白石さんたちの訳 農村漁村文化協会p.73 1953年6月から8月に、中央財経会議は、薄一波が税制に関して提起した「公私一律平等」の誤りを批判した。会議では、高崗が「桑を指して槐をののしる」方法で薄一波が合作化に反対していることを批判したが、実際にはこれは劉少奇を批判したのである。

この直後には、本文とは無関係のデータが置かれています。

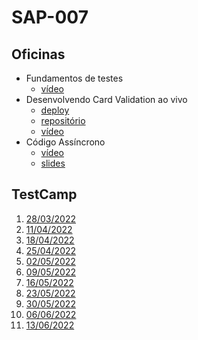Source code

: # SAP-007

## Oficinas
- Fundamentos de testes
    - [vídeo](https://youtu.be/b86-tcIiTfs)
- Desenvolvendo Card Validation ao vivo
    - [deploy](https://gabrieluizramos.com.br/SAP007-card-validation/)
    - [repositório](https://github.com/gabrieluizramos/SAP007-card-validation)
    - [vídeo](https://youtu.be/wnAEJarFcDY)
- Código Assíncrono
    - [vídeo](https://youtu.be/amknX4Hsuws)
    - [slides](../sap-004/codigo-assincrono/slides.pdf)

## TestCamp
1. [28/03/2022](https://youtu.be/3Ub7us4PYs8)
2. [11/04/2022](https://youtu.be/Rw5A_C7c2Y8)
3. [18/04/2022](https://youtu.be/CqCZiY6638s)
4. [25/04/2022](https://youtu.be/Uta9pCerF38)
5. [02/05/2022](https://youtu.be/yxCjHxW6A80)
6. [09/05/2022](https://youtu.be/0DyhtQ5At-Y)
7. [16/05/2022](https://youtu.be/kC_fRVPx-IQ)
8. [23/05/2022](https://youtu.be/nXxeDZ4zoas)
9. [30/05/2022](https://youtu.be/YjlEV0UMVro)
10. [06/06/2022](https://youtu.be/UtqSZkpP798)
11. [13/06/2022](https://youtu.be/k867VATwPvc)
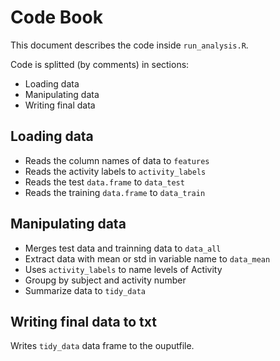 # Code Book

This document describes the code inside `run_analysis.R`.

Code is splitted (by comments) in sections:

* Loading data
* Manipulating data
* Writing final data


## Loading data

* Reads the column names of data to `features`
* Reads the activity labels to `activity_labels`
* Reads the test `data.frame` to `data_test`
* Reads the training `data.frame` to `data_train`

## Manipulating data

* Merges test data and trainning data to `data_all`
* Extract data with mean or std in variable name to `data_mean`
* Uses `activity_labels` to name levels of Activity
* Groupg by subject and activity number
* Summarize data to `tidy_data`


## Writing final data to txt

Writes `tidy_data` data frame to the ouputfile.
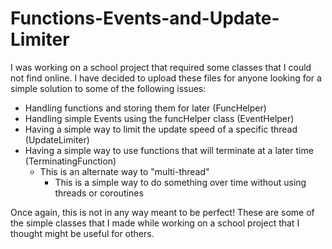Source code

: # Functions-Events-and-Update-Limiter
I was working on a school project that required some classes that I could not find online.
I have decided to upload these files for anyone looking for a simple solution to some of the following issues:
  - Handling functions and storing them for later (FuncHelper)
  - Handling simple Events using the funcHelper class (EventHelper)
  - Having a simple way to limit the update speed of a specific thread (UpdateLimiter)
  - Having a simple way to use functions that will terminate at a later time (TerminatingFunction)
    - This is an alternate way to "multi-thread"
      - This is a simple way to do something over time without using threads or coroutines

Once again, this is not in any way meant to be perfect!
These are some of the simple classes that I made while working on a school project that I thought might be useful for others.
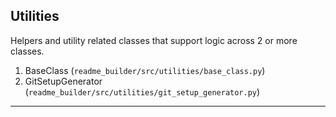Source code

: ## Utilities

Helpers and utility related classes that support logic across 2 or more classes.

1. BaseClass (`readme_builder/src/utilities/base_class.py`)
2. GitSetupGenerator (`readme_builder/src/utilities/git_setup_generator.py`)

---
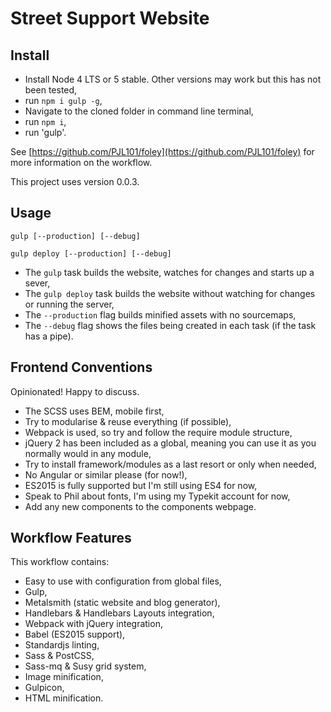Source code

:# Street Support Website

## Install

* Install Node 4 LTS or 5 stable. Other versions may work but this has not been tested,
* run `npm i gulp -g`,
* Navigate to the cloned folder in command line terminal,
* run `npm i`,
* run 'gulp'.

See [https://github.com/PJL101/foley](https://github.com/PJL101/foley) for more information on the workflow.

This project uses version 0.0.3.

## Usage

`gulp [--production] [--debug]`

`gulp deploy [--production] [--debug]`

* The `gulp` task builds the website, watches for changes and starts up a sever,
* The `gulp deploy` task builds the website without watching for changes or running the server,
* The `--production` flag builds minified assets with no sourcemaps,
* The `--debug` flag shows the files being created in each task (if the task has a pipe).

## Frontend Conventions

Opinionated! Happy to discuss.

* The SCSS uses BEM, mobile first,
* Try to modularise & reuse everything (if possible),
* Webpack is used, so try and follow the require module structure,
* jQuery 2 has been included as a global, meaning you can use it as you normally would in any module,
* Try to install framework/modules as a last resort or only when needed,
* No Angular or similar please (for now!),
* ES2015 is fully supported but I'm still using ES4 for now,
* Speak to Phil about fonts, I'm using my Typekit account for now,
* Add any new components to the components webpage.

## Workflow Features

This workflow contains:

* Easy to use with configuration from global files,
* Gulp,
* Metalsmith (static website and blog generator),
* Handlebars & Handlebars Layouts integration,
* Webpack with jQuery integration,
* Babel (ES2015 support),
* Standardjs linting,
* Sass & PostCSS,
* Sass-mq & Susy grid system,
* Image minification,
* Gulpicon,
* HTML minification.
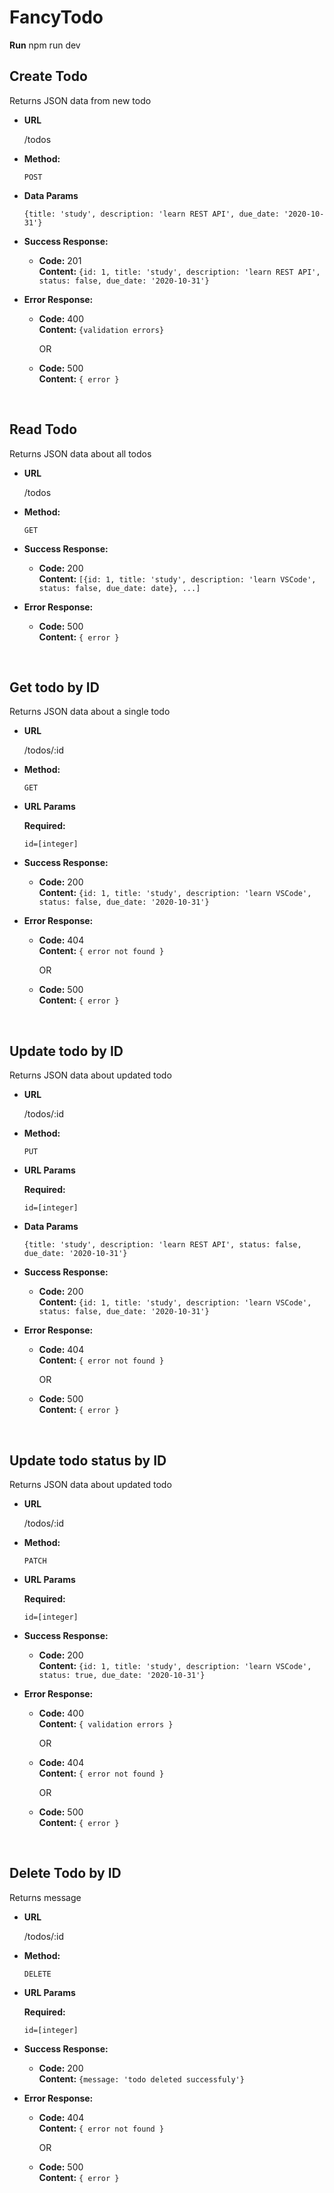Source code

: # FancyTodo

**Run**
npm run dev

**Create Todo**
----
  Returns JSON data from new todo

* **URL**

  /todos

* **Method:**

  `POST`

* **Data Params**

  `{title: 'study', description: 'learn REST API', due_date: '2020-10-31'}`

* **Success Response:**

  * **Code:** 201 <br />
    **Content:** `{id: 1, title: 'study', description: 'learn REST API', status: false, due_date: '2020-10-31'}`
 
* **Error Response:**
  * **Code:** 400 <br />
    **Content:** `{validation errors}`

    OR

  * **Code:** 500 <br />
    **Content:** `{ error }`

<br />

**Read Todo**
----
  Returns JSON data about all todos

* **URL**

  /todos

* **Method:**

  `GET`

* **Success Response:**

  * **Code:** 200 <br />
    **Content:** `[{id: 1, title: 'study', description: 'learn VSCode', status: false, due_date: date}, ...]`
 
* **Error Response:**

  * **Code:** 500 <br />
    **Content:** `{ error }`
    
<br />

**Get todo by ID**
----
  Returns JSON data about a single todo

* **URL**

  /todos/:id

* **Method:**

  `GET`
  
*  **URL Params**

   **Required:**
 
   `id=[integer]`

* **Success Response:**

  * **Code:** 200 <br />
    **Content:** `{id: 1, title: 'study', description: 'learn VSCode', status: false, due_date: '2020-10-31'}`
 
* **Error Response:**

  * **Code:** 404 <br />
    **Content:** `{ error not found }`

    OR

  * **Code:** 500 <br />
    **Content:** `{ error }`

<br />

**Update todo by ID**
----
  Returns JSON data about updated todo

* **URL**

  /todos/:id

* **Method:**

  `PUT`
  
*  **URL Params**

   **Required:**
 
   `id=[integer]`
  
* **Data Params**

  `{title: 'study', description: 'learn REST API', status: false, due_date: '2020-10-31'}`

* **Success Response:**

  * **Code:** 200 <br />
    **Content:** `{id: 1, title: 'study', description: 'learn VSCode', status: false, due_date: '2020-10-31'}`
 
* **Error Response:**

  * **Code:** 404 <br />
    **Content:** `{ error not found }`

    OR

  * **Code:** 500 <br />
    **Content:** `{ error }`  

<br />

**Update todo status by ID**
----
  Returns JSON data about updated todo

* **URL**

  /todos/:id

* **Method:**

  `PATCH`
  
*  **URL Params**

   **Required:**
 
   `id=[integer]`

* **Success Response:**

  * **Code:** 200 <br />
    **Content:** `{id: 1, title: 'study', description: 'learn VSCode', status: true, due_date: '2020-10-31'}`
 
* **Error Response:**

  * **Code:** 400 <br />
    **Content:** `{ validation errors }`

    OR

  * **Code:** 404 <br />
    **Content:** `{ error not found }`

    OR

  * **Code:** 500 <br />
    **Content:** `{ error }`  

<br />

**Delete Todo by ID**
----
  Returns message

* **URL**

  /todos/:id

* **Method:**

  `DELETE`

*  **URL Params**

   **Required:**
 
   `id=[integer]`

* **Success Response:**

  * **Code:** 200 <br />
    **Content:** `{message: 'todo deleted successfuly'}`
 
* **Error Response:**

  * **Code:** 404 <br />
    **Content:** `{ error not found }`

    OR

  * **Code:** 500 <br />
    **Content:** `{ error }`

(1953年4月の第一回全国農村工作会議での鄧子恢発言に対する毛沢東の批判は重要である。これはそもそも鄧子恢の農村工作部長としてのデビュー時の発言。そこで毛沢東とぶつかったということは、就任当初から毛沢東との考え方の違いがでていたことになる。それは毛沢東が総路線に向けて方針を転換したまさにそのときに農村工作部が発足。農村の扱いをめぐり、毛沢東と鄧子恢は激しくぶつかることになる)
白石さんたちの訳 農村漁村文化協会p.75 会議の前に、鄧子恢は、主席に報告し、指示を仰ぎ、「四大自由」をやり、私有制を「確保」しなければならないことを提起した。主席は、彼の提案を批判して、「何が四大自由だ!四小自由もあってはならないのだ。富裕中農が出る杭(冒尖)になるのを恐れてこそ、私は喜べるのだ。農民の私有制については、法律で保護することはやってよいが、確保は駄目だ」と言った。